15. Even if this did happen one day, the selection or election of a Head of State in an Australian republic would be difficult. The Australians pride themselves on not being respecters of persons, particularly their own fellow-countrymen. Their very irreverent attitude to the politicians suggests that it might be difficult for them to accept a local politician as a ceremonial president. They have no generally-recognised aristocracy from which to select a non-political Head of State. They have accepted retired Australian Service chiefs and judges as State Governors and even Governors-General, but the field is very limited. The Monarchy as an element of dignity, stability and continuity would be hard to replace.

16. We must, however, expect a gradual introduction of more specifically Australian national symbols. There will certainly be pressure to ensure that future Governors-General (but not necessarily all State Governors) will be Australians, although an exception would always be made for a member of the Royal Family. Use of the Union flag beside the Australian National flag on public occasions may possibly decrease. There is already pressure for a specifically Australian National Anthem.

17. A recent book, ‘Australia and the Monarchy’, edited by Geoffrey Dutton5 (a prominent republican), has a final chapter by Peter Coleman, Editor of the traditionally republican Sydney weekly, ‘The Bulletin’, entitled ‘The Phoney Debate’. Mr. Coleman’s final paragraph is worth quoting in full:

‘The significant republicans and monarchists have so much in common with and respect for each other—since both are Australians and nationalists first and foremost—that their fundamental differences are matters of detail and timing. They see no reason why they should mess up their understanding and tolerance, let alone why they should mess up Australia, by introducing dated foreign ideologies. They will surely see to it that the republican–monarchist debate does not become a real issue until the decision that will have to be made seems an obvious and natural one, involving the minimum of crisis. Otherwise, they will both have failed.’

1 Sir Saville (‘Joe’) Garner, Permanent Under-Secretary of State, Commonwealth Office, 1962–68, and Head of the Diplomatic Service, 1965–68.

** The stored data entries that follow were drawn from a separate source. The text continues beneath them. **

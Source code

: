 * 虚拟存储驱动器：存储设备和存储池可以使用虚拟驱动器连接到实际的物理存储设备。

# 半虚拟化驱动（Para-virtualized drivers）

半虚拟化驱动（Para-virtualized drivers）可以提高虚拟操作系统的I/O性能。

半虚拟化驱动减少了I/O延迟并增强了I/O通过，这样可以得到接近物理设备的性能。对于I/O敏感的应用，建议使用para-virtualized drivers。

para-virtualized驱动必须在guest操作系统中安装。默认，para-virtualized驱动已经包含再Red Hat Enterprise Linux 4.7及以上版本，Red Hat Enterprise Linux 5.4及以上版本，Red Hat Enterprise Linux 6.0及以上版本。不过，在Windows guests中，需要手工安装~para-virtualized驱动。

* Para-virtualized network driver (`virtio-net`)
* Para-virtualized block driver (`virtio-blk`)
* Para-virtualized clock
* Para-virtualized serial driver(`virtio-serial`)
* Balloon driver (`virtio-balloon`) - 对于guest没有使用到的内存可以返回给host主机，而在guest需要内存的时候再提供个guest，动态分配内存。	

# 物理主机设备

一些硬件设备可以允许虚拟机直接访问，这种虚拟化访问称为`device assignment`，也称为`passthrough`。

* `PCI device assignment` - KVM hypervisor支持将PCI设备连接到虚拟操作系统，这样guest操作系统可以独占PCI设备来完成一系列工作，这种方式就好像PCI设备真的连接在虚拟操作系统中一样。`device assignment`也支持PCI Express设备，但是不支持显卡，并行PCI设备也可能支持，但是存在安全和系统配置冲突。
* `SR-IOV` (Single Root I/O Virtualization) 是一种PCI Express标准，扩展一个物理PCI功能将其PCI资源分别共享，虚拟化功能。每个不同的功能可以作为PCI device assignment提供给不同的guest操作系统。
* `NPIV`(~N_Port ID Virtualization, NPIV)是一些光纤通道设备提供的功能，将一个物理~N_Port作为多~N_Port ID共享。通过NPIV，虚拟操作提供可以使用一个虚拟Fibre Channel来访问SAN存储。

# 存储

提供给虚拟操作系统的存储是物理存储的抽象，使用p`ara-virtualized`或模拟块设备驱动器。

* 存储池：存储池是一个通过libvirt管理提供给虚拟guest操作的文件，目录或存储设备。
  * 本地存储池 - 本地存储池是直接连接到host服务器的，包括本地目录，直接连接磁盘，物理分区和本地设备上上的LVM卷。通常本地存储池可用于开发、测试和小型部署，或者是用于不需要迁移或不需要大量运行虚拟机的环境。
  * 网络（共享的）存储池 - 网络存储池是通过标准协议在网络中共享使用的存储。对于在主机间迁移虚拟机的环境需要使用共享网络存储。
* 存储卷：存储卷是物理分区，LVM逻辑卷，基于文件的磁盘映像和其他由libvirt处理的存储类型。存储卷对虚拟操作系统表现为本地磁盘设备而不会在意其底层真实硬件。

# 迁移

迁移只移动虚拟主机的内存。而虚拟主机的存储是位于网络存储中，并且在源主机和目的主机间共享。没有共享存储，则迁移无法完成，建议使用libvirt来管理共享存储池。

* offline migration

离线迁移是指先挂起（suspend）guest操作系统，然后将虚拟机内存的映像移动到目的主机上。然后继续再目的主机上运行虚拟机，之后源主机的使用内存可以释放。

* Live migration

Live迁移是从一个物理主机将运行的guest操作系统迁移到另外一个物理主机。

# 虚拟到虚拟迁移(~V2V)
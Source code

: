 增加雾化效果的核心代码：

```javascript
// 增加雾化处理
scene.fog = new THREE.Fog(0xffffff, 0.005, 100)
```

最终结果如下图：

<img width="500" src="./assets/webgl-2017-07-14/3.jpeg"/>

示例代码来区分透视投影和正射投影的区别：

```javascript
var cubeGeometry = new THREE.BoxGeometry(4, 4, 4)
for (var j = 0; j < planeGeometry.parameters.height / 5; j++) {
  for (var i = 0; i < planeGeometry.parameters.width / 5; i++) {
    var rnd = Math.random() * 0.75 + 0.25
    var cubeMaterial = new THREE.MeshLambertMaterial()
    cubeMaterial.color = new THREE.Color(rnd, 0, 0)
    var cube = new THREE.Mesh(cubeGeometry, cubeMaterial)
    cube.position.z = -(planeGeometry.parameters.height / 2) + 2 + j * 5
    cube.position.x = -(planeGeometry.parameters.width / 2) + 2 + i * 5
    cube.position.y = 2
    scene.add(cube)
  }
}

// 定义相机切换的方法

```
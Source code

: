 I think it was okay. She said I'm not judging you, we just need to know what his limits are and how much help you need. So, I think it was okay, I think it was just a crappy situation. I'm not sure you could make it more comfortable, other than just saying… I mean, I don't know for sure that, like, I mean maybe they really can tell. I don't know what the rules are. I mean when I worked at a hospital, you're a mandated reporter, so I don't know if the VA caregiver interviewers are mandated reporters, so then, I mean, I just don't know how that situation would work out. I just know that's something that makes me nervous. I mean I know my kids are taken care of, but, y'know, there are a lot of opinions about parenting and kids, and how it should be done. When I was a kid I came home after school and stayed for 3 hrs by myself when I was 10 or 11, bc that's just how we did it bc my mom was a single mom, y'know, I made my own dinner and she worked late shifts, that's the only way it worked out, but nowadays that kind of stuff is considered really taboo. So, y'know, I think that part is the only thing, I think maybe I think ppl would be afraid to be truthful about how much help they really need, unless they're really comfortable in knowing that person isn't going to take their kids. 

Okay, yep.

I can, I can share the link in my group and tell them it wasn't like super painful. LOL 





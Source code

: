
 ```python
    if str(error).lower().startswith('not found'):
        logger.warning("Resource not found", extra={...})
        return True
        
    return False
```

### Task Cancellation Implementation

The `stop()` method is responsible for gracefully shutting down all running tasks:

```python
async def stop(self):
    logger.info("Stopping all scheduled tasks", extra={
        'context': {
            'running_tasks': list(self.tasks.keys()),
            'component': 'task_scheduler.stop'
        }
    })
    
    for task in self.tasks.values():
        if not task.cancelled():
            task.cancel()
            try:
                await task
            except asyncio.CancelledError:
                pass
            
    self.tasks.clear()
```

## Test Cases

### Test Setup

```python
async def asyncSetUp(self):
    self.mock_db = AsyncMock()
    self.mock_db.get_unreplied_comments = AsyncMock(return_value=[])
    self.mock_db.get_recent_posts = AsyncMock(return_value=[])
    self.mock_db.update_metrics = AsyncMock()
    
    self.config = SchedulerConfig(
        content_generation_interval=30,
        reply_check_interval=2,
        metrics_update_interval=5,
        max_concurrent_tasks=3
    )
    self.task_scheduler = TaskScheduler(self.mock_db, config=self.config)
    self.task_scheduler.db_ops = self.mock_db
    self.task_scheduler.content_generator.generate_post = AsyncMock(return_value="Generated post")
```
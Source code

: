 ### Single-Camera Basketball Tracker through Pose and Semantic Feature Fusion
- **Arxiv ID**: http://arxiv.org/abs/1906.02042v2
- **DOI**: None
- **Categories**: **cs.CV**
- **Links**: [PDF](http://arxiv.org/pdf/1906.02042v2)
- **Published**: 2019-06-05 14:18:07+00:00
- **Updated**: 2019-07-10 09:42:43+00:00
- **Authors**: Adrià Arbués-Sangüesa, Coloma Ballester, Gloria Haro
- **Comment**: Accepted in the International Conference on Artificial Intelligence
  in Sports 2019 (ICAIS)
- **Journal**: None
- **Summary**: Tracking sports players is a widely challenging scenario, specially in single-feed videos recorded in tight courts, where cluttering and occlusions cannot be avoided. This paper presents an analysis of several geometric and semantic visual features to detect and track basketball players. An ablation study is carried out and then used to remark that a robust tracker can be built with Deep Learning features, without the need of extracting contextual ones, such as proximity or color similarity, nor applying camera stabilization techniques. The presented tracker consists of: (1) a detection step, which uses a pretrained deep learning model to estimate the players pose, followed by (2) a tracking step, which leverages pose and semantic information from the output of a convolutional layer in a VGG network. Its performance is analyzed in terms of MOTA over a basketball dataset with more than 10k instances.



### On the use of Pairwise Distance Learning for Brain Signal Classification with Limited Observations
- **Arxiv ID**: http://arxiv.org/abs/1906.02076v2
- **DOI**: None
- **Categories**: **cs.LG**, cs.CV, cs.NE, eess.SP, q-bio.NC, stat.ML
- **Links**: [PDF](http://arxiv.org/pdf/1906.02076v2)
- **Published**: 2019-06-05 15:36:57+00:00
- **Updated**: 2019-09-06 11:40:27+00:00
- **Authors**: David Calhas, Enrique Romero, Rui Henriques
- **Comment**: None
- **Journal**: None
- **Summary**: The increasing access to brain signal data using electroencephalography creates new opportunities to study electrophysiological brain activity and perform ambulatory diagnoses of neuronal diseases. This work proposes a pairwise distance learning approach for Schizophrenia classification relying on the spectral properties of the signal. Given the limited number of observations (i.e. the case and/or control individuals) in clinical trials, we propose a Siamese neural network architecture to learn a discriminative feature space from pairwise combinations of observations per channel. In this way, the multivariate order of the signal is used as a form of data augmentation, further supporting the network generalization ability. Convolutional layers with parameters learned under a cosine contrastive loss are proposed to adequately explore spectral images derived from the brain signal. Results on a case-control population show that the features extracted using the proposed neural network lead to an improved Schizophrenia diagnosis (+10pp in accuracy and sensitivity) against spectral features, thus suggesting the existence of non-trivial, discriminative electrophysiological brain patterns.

2 Sir H. Lintott, UK High Commissioner to Canada, 1963–68. Later in the year, Lintott reported that Lester Pearson, Canada’s Prime Minister, believed the days of the monarchy in Canada were numbered; he intended to raise the future of the monarchy at Buckingham Palace during his visit to the UK in November 1967. In London, Garner described the news as ‘rather staggering’. According to Pearson’s own account, the Queen and Sir Michael Adeane, her Private Secretary between 1953 and 1972, received the news calmly. Adeane agreed thought should be given to the matter, while the Queen was anxious that the monarchy should not become prejudicial to Canadian unity or a source of division. (Letter, Lintott to Garner, 15 November 1967, published in ESAC , Part II, Document 270; copy at UKNA: FCO 49/107.)

3 Menzies told Eric Harrison in 1959 that there was ‘a constant press clamour’ in Australia for more royal visits. The Prime Minister disagreed, for two reasons. ‘The first is that I would not wish to have a Royal visit every year, since I believe that such visits can be overdone. The Crown should not become too familiar or commonplace. As I do not need to tell you, an immense amount of work has to be done in relation to a Royal tour, and one does not desire that this should be too frequent an event. My own devotion to the Crown leads me constantly to the idea that formal Royal visits to Australia should be relatively rare and therefore on all occasions significant and stirring. Informal and limited visits for some specific purpose, and not involving inter-State organisation, may be, and I think are, in a different category’ (NAA: Al209, 1961/192, letter, Menzies to Harrison, 9 October 1959).

4 From February to July 1966 Prince Charles spent two terms at Timbertop, an annexe of Melbourne’s Geelong Church of England Grammar School in the mountains 100 miles north of the city.

5 Geoffrey Dutton, Australia and the monarchy: a symposium (Melbourne, 1966).